Burke joined Blondie in early 1975 and immediately became an integral part of the operation, as it was the drummer who brought in his pal, Gary Valentine, to play following the departure of original Blondie bassist Fred Smith, who left to join Television. “I was living at a storefront at that time with Gary, so it was all pretty convenient,” Burke said. “We could negotiate New York City better that way. All the clubs were close by us, the Bowery in general. Max’s was just up the road a bit. It was easy to begin in the city at that time — very different, obviously, from what it’s become now.”

After recording the “Blondie” album in summer 1976 at Plaza Sound studio with producers Richard Gottehrer and Craig Leon for the Private Stock label, the band went on tour with Iggy Pop and his friend-keyboardist David Bowie in 1977, with Burke befriending Pop (Burke later played on Pop’s “Zombie Birdhouse” album, produced by Chris Stein and released in 1982). Blondie’s Gottehrer-produced “Plastic Letters” album followed in 1978, with “Parallel Lines” released later that same year.

Produced by Mike Chapman, “Parallel Lines” was Blondie’s ticket to fame and fortune with its hits ranging from the punkish (“Hanging on the Telephone,” “One Way or Another”) to the pretty (“Sunday Girl”) to the deeply grooving (“Heart of Glass”) – all to platinum success in the United States and across the globe.

Further platinum sales were awarded to 1979’s “Eat to the Beat” and 1980’s “Autoamerican,” with the disco Blondie single “Call Me” (co-written by Harry and the track’s producer, Giorgio Moroder for director Paul Schrader’s 1980 film “American Gigolo”) achieving No. 1 status for six consecutive weeks on the Billboard Hot 100 before “Autoamerican’s” release.

“A lot of stuff you might think is sequenced or done to a click track, such as ‘Rapture,’ is not,” said Burke. “That was just me and a natural live drum groove in the studio that we built upon. All of the demos and early Blondie tracks were built from the bottom up, from a drum track through to becoming the trigger for a fresh arrangement.”

After 1982’s “The Hunter,” Blondie wound down and splintered for a time, leaving Burke to lend his drumming skills to the Romantics (whom he joined as their regular drummer between 1990 and 2004), and to his own Chequered Past in 1983-1984, with Sex Pistols guitarist Steve Jones, Blondie’s Nigel Harrison, one-time Iggy Pop bassist Tony Sales and rocker/actor Michael Des Barres releasing their sole, eponymously-titled album in 1984. On more than one occasion, starting in 1987, Burke sat in as drummer for the Ramones as “Elvis Ramone,” even joining Tommy Ramone, C. J. Ramone and Daniel Rey in a “Ramones Beat on Cancer” concert in 2004.

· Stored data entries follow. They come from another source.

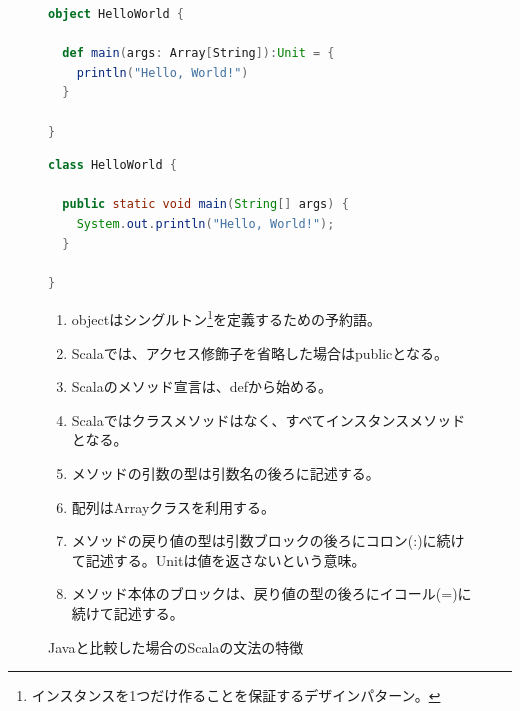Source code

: \begin{figure}[h]
  \caption{Javaと比較した場合のScalaの文法の特徴}
  \label{fig:java_vs_scala_helloworld}

\begin{minipage}[t]{0.5\textwidth}
\begin{lstlisting}[language=scala]
object HelloWorld {

  def main(args: Array[String]):Unit = {
    println("Hello, World!")
  }

}
\end{lstlisting}%
\end{minipage}%
\hfill
\begin{minipage}[t]{0.5\textwidth}
\begin{lstlisting}[language=java]
class HelloWorld {

  public static void main(String[] args) {
    System.out.println("Hello, World!");
  }

}
\end{lstlisting}%
\end{minipage}%

\begin{screen}
\begin{enumerate}
\item objectはシングルトン\footnote{インスタンスを1つだけ作ることを保証するデザインパターン。}を定義するための予約語。
\item Scalaでは、アクセス修飾子を省略した場合はpublicとなる。
\item Scalaのメソッド宣言は、defから始める。
\item Scalaではクラスメソッドはなく、すべてインスタンスメソッドとなる。
\item メソッドの引数の型は引数名の後ろに記述する。
\item 配列はArrayクラスを利用する。
\item メソッドの戻り値の型は引数ブロックの後ろにコロン(:)に続けて記述する。Unitは値を返さないという意味。
\item メソッド本体のブロックは、戻り値の型の後ろにイコール(=)に続けて記述する。
\end{enumerate}
\end{screen}

\end{figure}
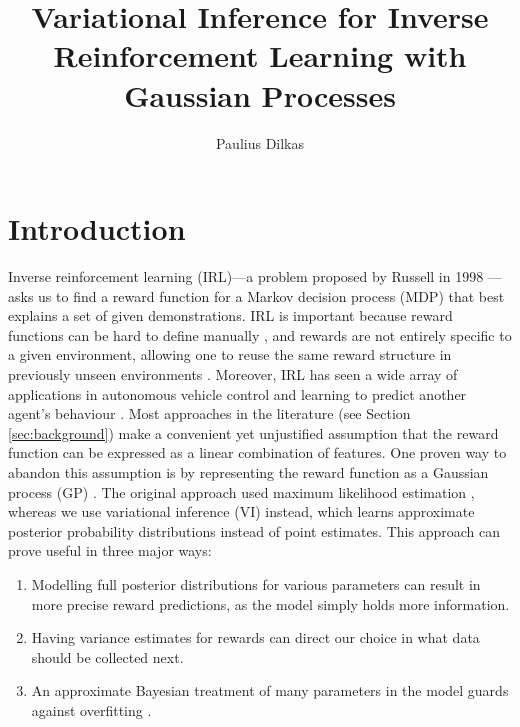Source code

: \documentclass{mpaper}
\begin{document}

\title{Variational Inference for Inverse Reinforcement Learning with Gaussian Processes}
\author{Paulius Dilkas}
\maketitle

\begin{abstract}
\end{abstract}

\section{Introduction}

Inverse reinforcement learning (IRL)---a problem proposed by Russell in
1998 \cite{DBLP:conf/colt/Russell98}---asks us to find a reward function for a
Markov decision process (MDP) that best explains a set of given demonstrations.
IRL is important because reward functions can be hard to define manually
\cite{DBLP:conf/icml/PieterN04,DBLP:journals/corr/abs-1806-06877}, and rewards
are not entirely specific to a given environment, allowing one to reuse the same
reward structure in previously unseen environments
\cite{DBLP:journals/corr/abs-1806-06877,DBLP:conf/uai/JinDAS17,DBLP:conf/nips/LevinePK11}.
Moreover, IRL has seen a wide array of applications in autonomous vehicle
control \cite{DBLP:journals/ijsr/KimP16,DBLP:journals/ijrr/KretzschmarSSB16} and
learning to predict another agent's behaviour
\cite{DBLP:journals/ai/BogertD18,DBLP:conf/aaai/VogelRGR12,ziebart2008maximum,DBLP:conf/huc/ZiebartMDB08,DBLP:conf/iros/ZiebartRGMPBHDS09}.
Most approaches in the literature (see Section \ref{sec:background}) make a
convenient yet unjustified assumption that the reward function can be expressed
as a linear combination of features. One proven way to abandon this assumption
is by representing the reward function as a Gaussian process (GP)
\cite{DBLP:conf/uai/JinDAS17,DBLP:conf/nips/LevinePK11,DBLP:journals/corr/abs-1208-2112}.
The original approach used maximum likelihood estimation
\cite{DBLP:conf/nips/LevinePK11}, whereas we use variational inference (VI)
instead, which learns approximate posterior probability distributions instead of
point estimates. This approach can prove useful in three major ways:
\begin{enumerate}
\item Modelling full posterior distributions for various parameters can result
  in more precise reward predictions, as the model simply holds more
  information.
\item Having variance estimates for rewards can direct our choice in what data
  should be collected next.
\item An approximate Bayesian treatment of many parameters in the model guards
  against overfitting \cite{DBLP:conf/uai/JinDAS17}.
\end{enumerate}
\end{document}
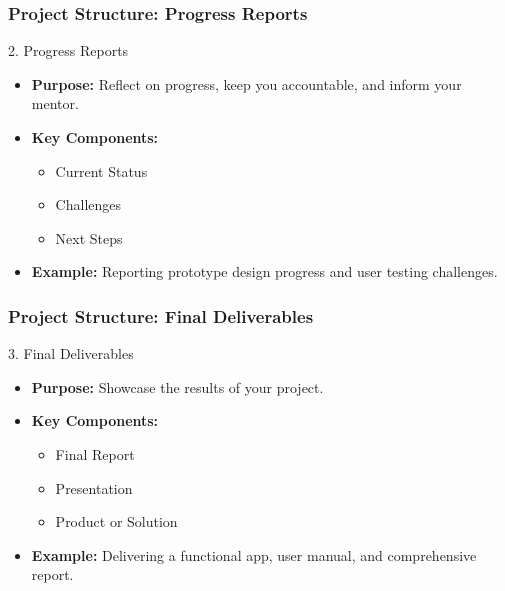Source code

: \documentclass[aspectratio=169]{beamer}
\begin{document}
\begin{frame}[fragile]
    \frametitle{Project Structure: Progress Reports}
    \begin{block}{2. Progress Reports}
        \begin{itemize}
            \item \textbf{Purpose:} Reflect on progress, keep you accountable, and inform your mentor.
            \item \textbf{Key Components:}
                \begin{itemize}
                    \item Current Status
                    \item Challenges
                    \item Next Steps
                \end{itemize}
            \item \textbf{Example:} Reporting prototype design progress and user testing challenges.
        \end{itemize}
    \end{block}
\end{frame}

\begin{frame}[fragile]
    \frametitle{Project Structure: Final Deliverables}
    \begin{block}{3. Final Deliverables}
        \begin{itemize}
            \item \textbf{Purpose:} Showcase the results of your project.
            \item \textbf{Key Components:}
                \begin{itemize}
                    \item Final Report
                    \item Presentation
                    \item Product or Solution
                \end{itemize}
            \item \textbf{Example:} Delivering a functional app, user manual, and comprehensive report.
        \end{itemize}
    \end{block}
\end{frame}
\end{document}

When Debbie Harry and Chris Stein regrouped Blondie for the albums “No Exit” (1999) and “The Curse of Blondie” (2003), Burke was on board for recording and touring, and was inducted with the rest of the band into the Rock and Roll Hall of Fame in 2006.

Burke still continued with other sessions and other shows such as joining Slinky Vagabond with David Bowie guitarist Earl Slick and Sex Pistol Glen Matlock for their debut concert at the Joey Ramone Birthday Bash in 2007. Burke joined with Matlock again in 2011, for the International Swingers with one-time Generation X guitarist James Stevenson of Generation X and singer Gary Twinn of Supernaut.

Burke also founded the Clem Burke Drumming project for the investigation of the physical and mental-health benefits of drumming after having worked through a similar project at the University of Gloucestershire and the University of Chichester that studied the physical and psychological effects of drumming and the stamina required by drummers.

That stamina pushed Burke through additional Blondie albums “Panic of Girls” (2011) and “Pollinator” (2017), which the band continued to tour into 2022, while maintaining his old school New York City punk cred in 2016 and 2017 by playing dates as a member of L.A.M.F., a Johnny Thunders tribute act featuring Walter Lure, Mike Ness and Glen Matlock, with a live album recorded at the Bowery Electric released in December 2017.

Burke is survived by his wife of 23 years, Ellen Burke.